§ PROMPT
Return the whole of the data exactly.

INPUT FOR THIS TASK START

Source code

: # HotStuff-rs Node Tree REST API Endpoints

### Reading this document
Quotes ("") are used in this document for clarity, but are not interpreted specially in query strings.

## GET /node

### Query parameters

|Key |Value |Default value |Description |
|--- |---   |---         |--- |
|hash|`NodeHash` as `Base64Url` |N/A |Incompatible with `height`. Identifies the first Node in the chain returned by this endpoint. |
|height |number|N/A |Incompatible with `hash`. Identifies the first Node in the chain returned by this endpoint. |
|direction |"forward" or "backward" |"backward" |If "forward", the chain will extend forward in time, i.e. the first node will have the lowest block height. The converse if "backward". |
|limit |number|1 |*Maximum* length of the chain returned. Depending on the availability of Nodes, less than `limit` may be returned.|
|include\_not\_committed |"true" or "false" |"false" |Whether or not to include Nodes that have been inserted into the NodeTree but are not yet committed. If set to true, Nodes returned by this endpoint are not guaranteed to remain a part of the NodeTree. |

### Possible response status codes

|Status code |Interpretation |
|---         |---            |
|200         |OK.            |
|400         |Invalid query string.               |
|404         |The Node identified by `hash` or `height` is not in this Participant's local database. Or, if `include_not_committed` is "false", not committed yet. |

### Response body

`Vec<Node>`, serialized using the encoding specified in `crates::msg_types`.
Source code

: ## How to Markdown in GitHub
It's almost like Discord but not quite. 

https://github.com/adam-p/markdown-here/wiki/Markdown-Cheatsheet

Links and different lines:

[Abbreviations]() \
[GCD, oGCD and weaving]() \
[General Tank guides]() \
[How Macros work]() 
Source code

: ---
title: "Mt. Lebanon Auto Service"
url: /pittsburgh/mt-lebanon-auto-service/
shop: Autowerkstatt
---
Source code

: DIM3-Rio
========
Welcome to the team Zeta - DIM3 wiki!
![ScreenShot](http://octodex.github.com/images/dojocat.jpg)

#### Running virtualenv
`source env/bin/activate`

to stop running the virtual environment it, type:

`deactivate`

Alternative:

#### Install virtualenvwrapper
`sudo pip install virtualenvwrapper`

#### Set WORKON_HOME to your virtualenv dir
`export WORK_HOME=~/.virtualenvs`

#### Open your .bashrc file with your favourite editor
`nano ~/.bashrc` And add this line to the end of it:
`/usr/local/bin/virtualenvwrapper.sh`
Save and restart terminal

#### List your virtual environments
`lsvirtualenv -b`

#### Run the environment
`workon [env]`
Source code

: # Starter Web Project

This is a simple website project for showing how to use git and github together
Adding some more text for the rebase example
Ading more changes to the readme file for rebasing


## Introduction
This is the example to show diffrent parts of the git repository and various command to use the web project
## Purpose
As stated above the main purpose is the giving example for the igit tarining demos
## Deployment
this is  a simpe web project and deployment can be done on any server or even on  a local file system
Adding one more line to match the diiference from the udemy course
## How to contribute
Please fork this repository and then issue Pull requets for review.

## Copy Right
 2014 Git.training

INPUT FOR THIS TASK END

§ COMPLETED EXERCISE
Source code

: # HotStuff-rs Node Tree REST API Endpoints

### Reading this document
Quotes ("") are used in this document for clarity, but are not interpreted specially in query strings.

## GET /node

### Query parameters

|Key |Value |Default value |Description |
|--- |---   |---         |--- |
|hash|`NodeHash` as `Base64Url` |N/A |Incompatible with `height`. Identifies the first Node in the chain returned by this endpoint. |
|height |number|N/A |Incompatible with `hash`. Identifies the first Node in the chain returned by this endpoint. |
|direction |"forward" or "backward" |"backward" |If "forward", the chain will extend forward in time, i.e. the first node will have the lowest block height. The converse if "backward". |
|limit |number|1 |*Maximum* length of the chain returned. Depending on the availability of Nodes, less than `limit` may be returned.|
|include\_not\_committed |"true" or "false" |"false" |Whether or not to include Nodes that have been inserted into the NodeTree but are not yet committed. If set to true, Nodes returned by this endpoint are not guaranteed to remain a part of the NodeTree. |

### Possible response status codes

|Status code |Interpretation |
|---         |---            |
|200         |OK.            |
|400         |Invalid query string.               |
|404         |The Node identified by `hash` or `height` is not in this Participant's local database. Or, if `include_not_committed` is "false", not committed yet. |

### Response body

`Vec<Node>`, serialized using the encoding specified in `crates::msg_types`.
Source code

: ## How to Markdown in GitHub
It's almost like Discord but not quite. 

https://github.com/adam-p/markdown-here/wiki/Markdown-Cheatsheet

Links and different lines:

[Abbreviations]() \
[GCD, oGCD and weaving]() \
[General Tank guides]() \
[How Macros work]() 
Source code

: ---
title: "Mt. Lebanon Auto Service"
url: /pittsburgh/mt-lebanon-auto-service/
shop: Autowerkstatt
---
Source code

: DIM3-Rio
========
Welcome to the team Zeta - DIM3 wiki!
![ScreenShot](http://octodex.github.com/images/dojocat.jpg)

#### Running virtualenv
`source env/bin/activate`

to stop running the virtual environment it, type:

`deactivate`

Alternative:

#### Install virtualenvwrapper
`sudo pip install virtualenvwrapper`

#### Set WORKON_HOME to your virtualenv dir
`export WORK_HOME=~/.virtualenvs`

#### Open your .bashrc file with your favourite editor
`nano ~/.bashrc` And add this line to the end of it:
`/usr/local/bin/virtualenvwrapper.sh`
Save and restart terminal

#### List your virtual environments
`lsvirtualenv -b`

#### Run the environment
`workon [env]`
Source code

: # Starter Web Project

This is a simple website project for showing how to use git and github together
Adding some more text for the rebase example
Ading more changes to the readme file for rebasing


## Introduction
This is the example to show diffrent parts of the git repository and various command to use the web project
## Purpose
As stated above the main purpose is the giving example for the igit tarining demos
## Deployment
this is  a simpe web project and deployment can be done on any server or even on  a local file system
Adding one more line to match the diiference from the udemy course
## How to contribute
Please fork this repository and then issue Pull requets for review.

## Copy Right
 2014 Git.training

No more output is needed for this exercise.